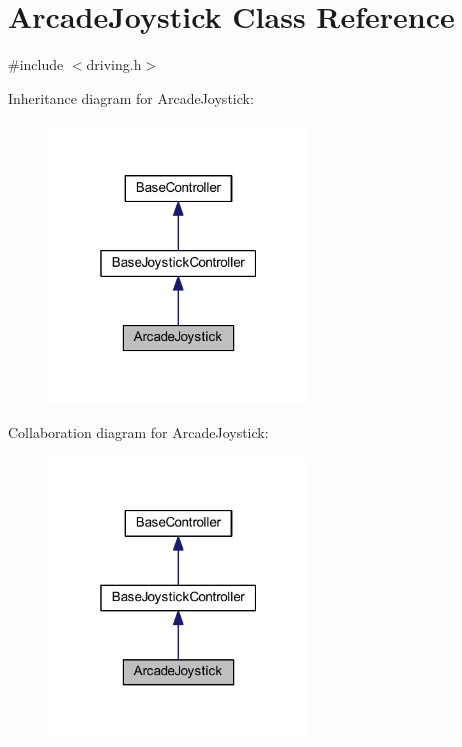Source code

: \hypertarget{class_arcade_joystick}{\section{\-Arcade\-Joystick \-Class \-Reference}
\label{class_arcade_joystick}
}


{\ttfamily \#include $<$driving.\-h$>$}



\-Inheritance diagram for \-Arcade\-Joystick\-:\nopagebreak
\begin{figure}[H]
\begin{center}
\leavevmode
\includegraphics[width=196pt]{class_arcade_joystick__inherit__graph}
\end{center}
\end{figure}


\-Collaboration diagram for \-Arcade\-Joystick\-:\nopagebreak
\begin{figure}[H]
\begin{center}
\leavevmode
\includegraphics[width=196pt]{class_arcade_joystick__coll__graph}
\end{center}
\end{figure}
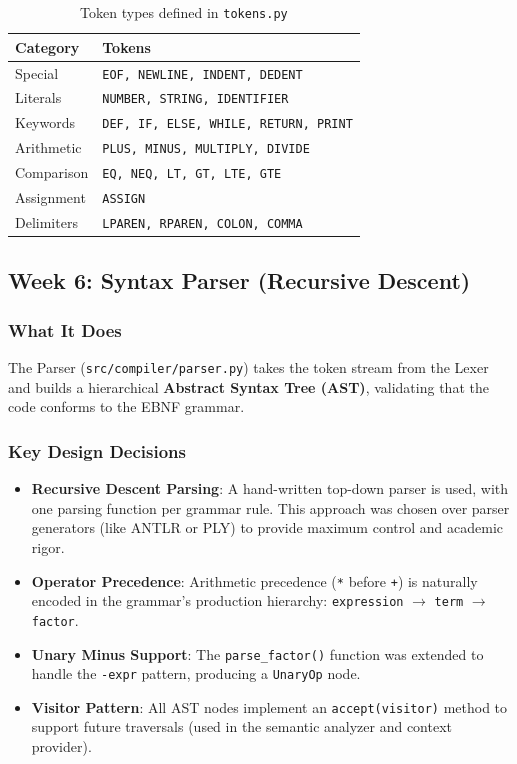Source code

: \documentclass[a4paper,11pt]{article}
\begin{document}
\begin{table}[h!]
\centering
\begin{tabular}{|l|l|}
\hline
\rowcolor{blue!10}
\textbf{Category} & \textbf{Tokens} \\
\hline
Special & \texttt{EOF, NEWLINE, INDENT, DEDENT} \\
\hline
Literals & \texttt{NUMBER, STRING, IDENTIFIER} \\
\hline
Keywords & \texttt{DEF, IF, ELSE, WHILE, RETURN, PRINT} \\
\hline
Arithmetic & \texttt{PLUS, MINUS, MULTIPLY, DIVIDE} \\
\hline
Comparison & \texttt{EQ, NEQ, LT, GT, LTE, GTE} \\
\hline
Assignment & \texttt{ASSIGN} \\
\hline
Delimiters & \texttt{LPAREN, RPAREN, COLON, COMMA} \\
\hline
\end{tabular}
\caption{Token types defined in \texttt{tokens.py}}
\end{table}

\subsection{Week 6: Syntax Parser (Recursive Descent)}

\subsubsection{What It Does}

The Parser (\texttt{src/compiler/parser.py}) takes the token stream from the Lexer and builds a hierarchical \textbf{Abstract Syntax Tree (AST)}, validating that the code conforms to the EBNF grammar.

\subsubsection{Key Design Decisions}

\begin{itemize}
    \item \textbf{Recursive Descent Parsing}: A hand-written top-down parser is used, with one parsing function per grammar rule. This approach was chosen over parser generators (like ANTLR or PLY) to provide maximum control and academic rigor.
    \item \textbf{Operator Precedence}: Arithmetic precedence (\texttt{*} before \texttt{+}) is naturally encoded in the grammar's production hierarchy: \texttt{expression} $\rightarrow$ \texttt{term} $\rightarrow$ \texttt{factor}.
    \item \textbf{Unary Minus Support}: The \texttt{parse\_factor()} function was extended to handle the \texttt{-expr} pattern, producing a \texttt{UnaryOp} node.
    \item \textbf{Visitor Pattern}: All AST nodes implement an \texttt{accept(visitor)} method to support future traversals (used in the semantic analyzer and context provider).
\end{itemize}
\end{document}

TASK GOAL: All entries above are to be reproduced exactly, with no pictures.

RESPONSE FOR THIS EXERCISE:
Source code

: \hypertarget{class_arcade_joystick}{\section{\-Arcade\-Joystick \-Class \-Reference}
\label{class_arcade_joystick}
}


{\ttfamily \#include $<$driving.\-h$>$}



\-Inheritance diagram for \-Arcade\-Joystick\-:\nopagebreak
\begin{figure}[H]
\begin{center}
\leavevmode
\includegraphics[width=196pt]{class_arcade_joystick__inherit__graph}
\end{center}
\end{figure}


\-Collaboration diagram for \-Arcade\-Joystick\-:\nopagebreak
\begin{figure}[H]
\begin{center}
\leavevmode
\includegraphics[width=196pt]{class_arcade_joystick__coll__graph}
\end{center}
\end{figure}
Source code

: \documentclass[a4paper,11pt]{article}
\begin{document}
\begin{table}[h!]
\centering
\begin{tabular}{|l|l|}
\hline
\rowcolor{blue!10}
\textbf{Category} & \textbf{Tokens} \\
\hline
Special & \texttt{EOF, NEWLINE, INDENT, DEDENT} \\
\hline
Literals & \texttt{NUMBER, STRING, IDENTIFIER} \\
\hline
Keywords & \texttt{DEF, IF, ELSE, WHILE, RETURN, PRINT} \\
\hline
Arithmetic & \texttt{PLUS, MINUS, MULTIPLY, DIVIDE} \\
\hline
Comparison & \texttt{EQ, NEQ, LT, GT, LTE, GTE} \\
\hline
Assignment & \texttt{ASSIGN} \\
\hline
Delimiters & \texttt{LPAREN, RPAREN, COLON, COMMA} \\
\hline
\end{tabular}
\caption{Token types defined in \texttt{tokens.py}}
\end{table}

\subsection{Week 6: Syntax Parser (Recursive Descent)}

\subsubsection{What It Does}

The Parser (\texttt{src/compiler/parser.py}) takes the token stream from the Lexer and builds a hierarchical \textbf{Abstract Syntax Tree (AST)}, validating that the code conforms to the EBNF grammar.

\subsubsection{Key Design Decisions}

\begin{itemize}
    \item \textbf{Recursive Descent Parsing}: A hand-written top-down parser is used, with one parsing function per grammar rule. This approach was chosen over parser generators (like ANTLR or PLY) to provide maximum control and academic rigor.
    \item \textbf{Operator Precedence}: Arithmetic precedence (\texttt{*} before \texttt{+}) is naturally encoded in the grammar's production hierarchy: \texttt{expression} $\rightarrow$ \texttt{term} $\rightarrow$ \texttt{factor}.
    \item \textbf{Unary Minus Support}: The \texttt{parse\_factor()} function was extended to handle the \texttt{-expr} pattern, producing a \texttt{UnaryOp} node.
    \item \textbf{Visitor Pattern}: All AST nodes implement an \texttt{accept(visitor)} method to support future traversals (used in the semantic analyzer and context provider).
\end{itemize}
\end{document}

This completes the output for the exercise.